• [ENTRIES PROVIDED]:

********

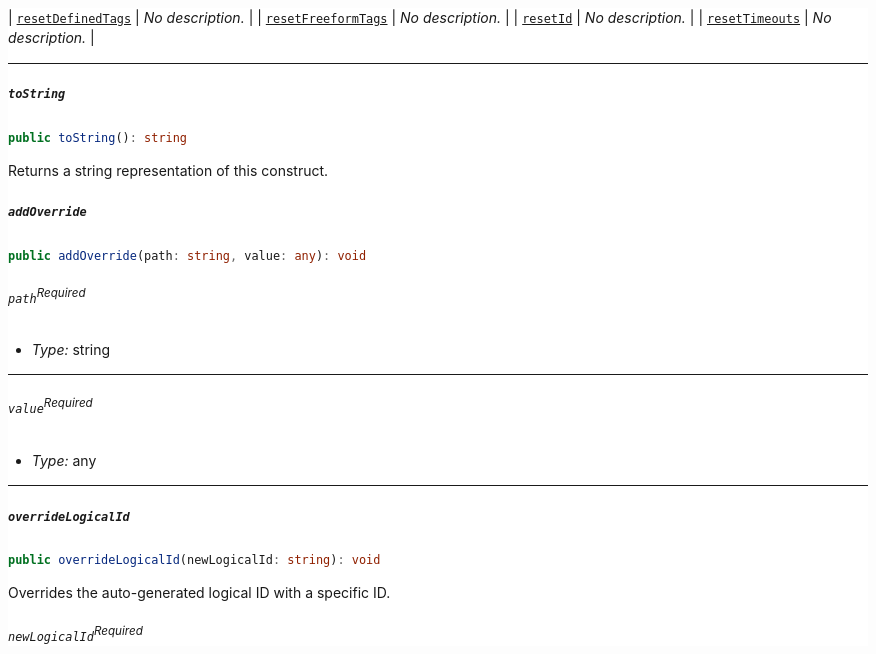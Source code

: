 | <code><a href="#rhizo-co-terraform-provider-oci.databaseExternalDatabaseConnector.DatabaseExternalDatabaseConnector.resetDefinedTags">resetDefinedTags</a></code> | *No description.* |
| <code><a href="#rhizo-co-terraform-provider-oci.databaseExternalDatabaseConnector.DatabaseExternalDatabaseConnector.resetFreeformTags">resetFreeformTags</a></code> | *No description.* |
| <code><a href="#rhizo-co-terraform-provider-oci.databaseExternalDatabaseConnector.DatabaseExternalDatabaseConnector.resetId">resetId</a></code> | *No description.* |
| <code><a href="#rhizo-co-terraform-provider-oci.databaseExternalDatabaseConnector.DatabaseExternalDatabaseConnector.resetTimeouts">resetTimeouts</a></code> | *No description.* |

---

##### `toString` <a name="toString" id="rhizo-co-terraform-provider-oci.databaseExternalDatabaseConnector.DatabaseExternalDatabaseConnector.toString"></a>

```typescript
public toString(): string
```

Returns a string representation of this construct.

##### `addOverride` <a name="addOverride" id="rhizo-co-terraform-provider-oci.databaseExternalDatabaseConnector.DatabaseExternalDatabaseConnector.addOverride"></a>

```typescript
public addOverride(path: string, value: any): void
```

###### `path`<sup>Required</sup> <a name="path" id="rhizo-co-terraform-provider-oci.databaseExternalDatabaseConnector.DatabaseExternalDatabaseConnector.addOverride.parameter.path"></a>

- *Type:* string

---

###### `value`<sup>Required</sup> <a name="value" id="rhizo-co-terraform-provider-oci.databaseExternalDatabaseConnector.DatabaseExternalDatabaseConnector.addOverride.parameter.value"></a>

- *Type:* any

---

##### `overrideLogicalId` <a name="overrideLogicalId" id="rhizo-co-terraform-provider-oci.databaseExternalDatabaseConnector.DatabaseExternalDatabaseConnector.overrideLogicalId"></a>

```typescript
public overrideLogicalId(newLogicalId: string): void
```

Overrides the auto-generated logical ID with a specific ID.

###### `newLogicalId`<sup>Required</sup> <a name="newLogicalId" id="rhizo-co-terraform-provider-oci.databaseExternalDatabaseConnector.DatabaseExternalDatabaseConnector.overrideLogicalId.parameter.newLogicalId"></a>
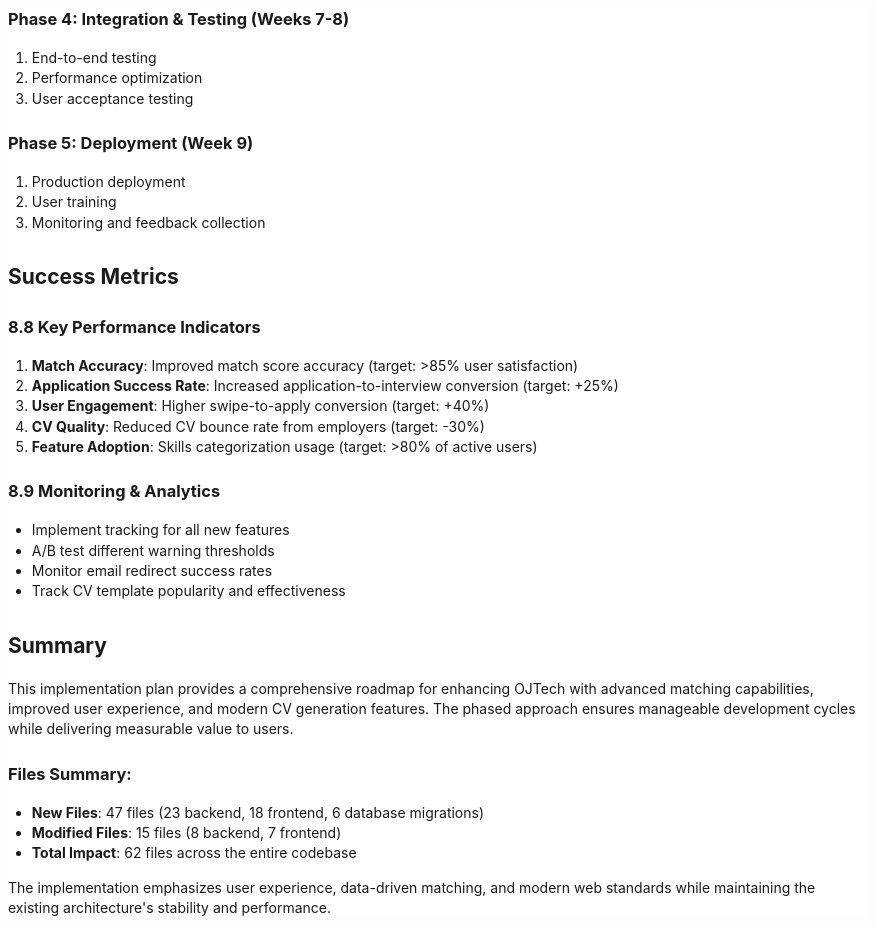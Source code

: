 ### Phase 4: Integration & Testing (Weeks 7-8)
1. End-to-end testing
2. Performance optimization
3. User acceptance testing

### Phase 5: Deployment (Week 9)
1. Production deployment
2. User training
3. Monitoring and feedback collection

## Success Metrics

### 8.8 Key Performance Indicators
1. **Match Accuracy**: Improved match score accuracy (target: >85% user satisfaction)
2. **Application Success Rate**: Increased application-to-interview conversion (target: +25%)
3. **User Engagement**: Higher swipe-to-apply conversion (target: +40%)
4. **CV Quality**: Reduced CV bounce rate from employers (target: -30%)
5. **Feature Adoption**: Skills categorization usage (target: >80% of active users)

### 8.9 Monitoring & Analytics
- Implement tracking for all new features
- A/B test different warning thresholds
- Monitor email redirect success rates
- Track CV template popularity and effectiveness

## Summary

This implementation plan provides a comprehensive roadmap for enhancing OJTech with advanced matching capabilities, improved user experience, and modern CV generation features. The phased approach ensures manageable development cycles while delivering measurable value to users.

### Files Summary:
- **New Files**: 47 files (23 backend, 18 frontend, 6 database migrations)
- **Modified Files**: 15 files (8 backend, 7 frontend)
- **Total Impact**: 62 files across the entire codebase

The implementation emphasizes user experience, data-driven matching, and modern web standards while maintaining the existing architecture's stability and performance.
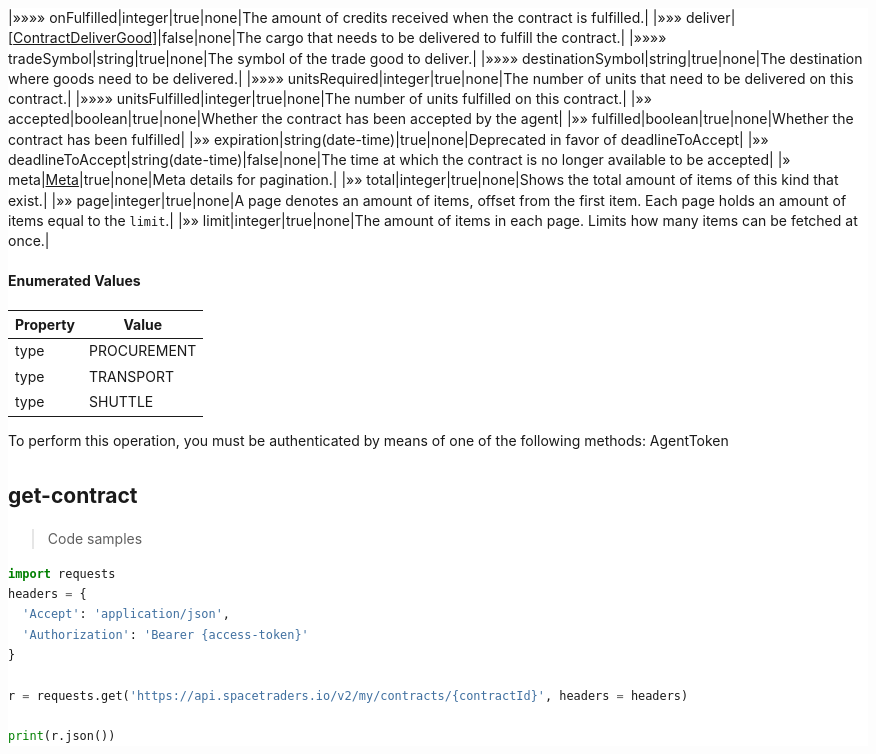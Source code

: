 |»»»» onFulfilled|integer|true|none|The amount of credits received when the contract is fulfilled.|
|»»» deliver|[[ContractDeliverGood](#schemacontractdelivergood)]|false|none|The cargo that needs to be delivered to fulfill the contract.|
|»»»» tradeSymbol|string|true|none|The symbol of the trade good to deliver.|
|»»»» destinationSymbol|string|true|none|The destination where goods need to be delivered.|
|»»»» unitsRequired|integer|true|none|The number of units that need to be delivered on this contract.|
|»»»» unitsFulfilled|integer|true|none|The number of units fulfilled on this contract.|
|»» accepted|boolean|true|none|Whether the contract has been accepted by the agent|
|»» fulfilled|boolean|true|none|Whether the contract has been fulfilled|
|»» expiration|string(date-time)|true|none|Deprecated in favor of deadlineToAccept|
|»» deadlineToAccept|string(date-time)|false|none|The time at which the contract is no longer available to be accepted|
|» meta|[Meta](#schemameta)|true|none|Meta details for pagination.|
|»» total|integer|true|none|Shows the total amount of items of this kind that exist.|
|»» page|integer|true|none|A page denotes an amount of items, offset from the first item. Each page holds an amount of items equal to the `limit`.|
|»» limit|integer|true|none|The amount of items in each page. Limits how many items can be fetched at once.|

#### Enumerated Values

|Property|Value|
|---|---|
|type|PROCUREMENT|
|type|TRANSPORT|
|type|SHUTTLE|

<aside class="warning">
To perform this operation, you must be authenticated by means of one of the following methods:
AgentToken
</aside>

## get-contract

<a id="opIdget-contract"></a>

> Code samples

```python
import requests
headers = {
  'Accept': 'application/json',
  'Authorization': 'Bearer {access-token}'
}

r = requests.get('https://api.spacetraders.io/v2/my/contracts/{contractId}', headers = headers)

print(r.json())

```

********

• [EXERCISE DIRECTIONS]:
Starting from the data above, filter for lines with "delivered" and copy each one.

• [YOUR SOLUTION]:
|»»» deliver|[[ContractDeliverGood](#schemacontractdelivergood)]|false|none|The cargo that needs to be delivered to fulfill the contract.|
|»»»» destinationSymbol|string|true|none|The destination where goods need to be delivered.|
|»»»» unitsRequired|integer|true|none|The number of units that need to be delivered on this contract.|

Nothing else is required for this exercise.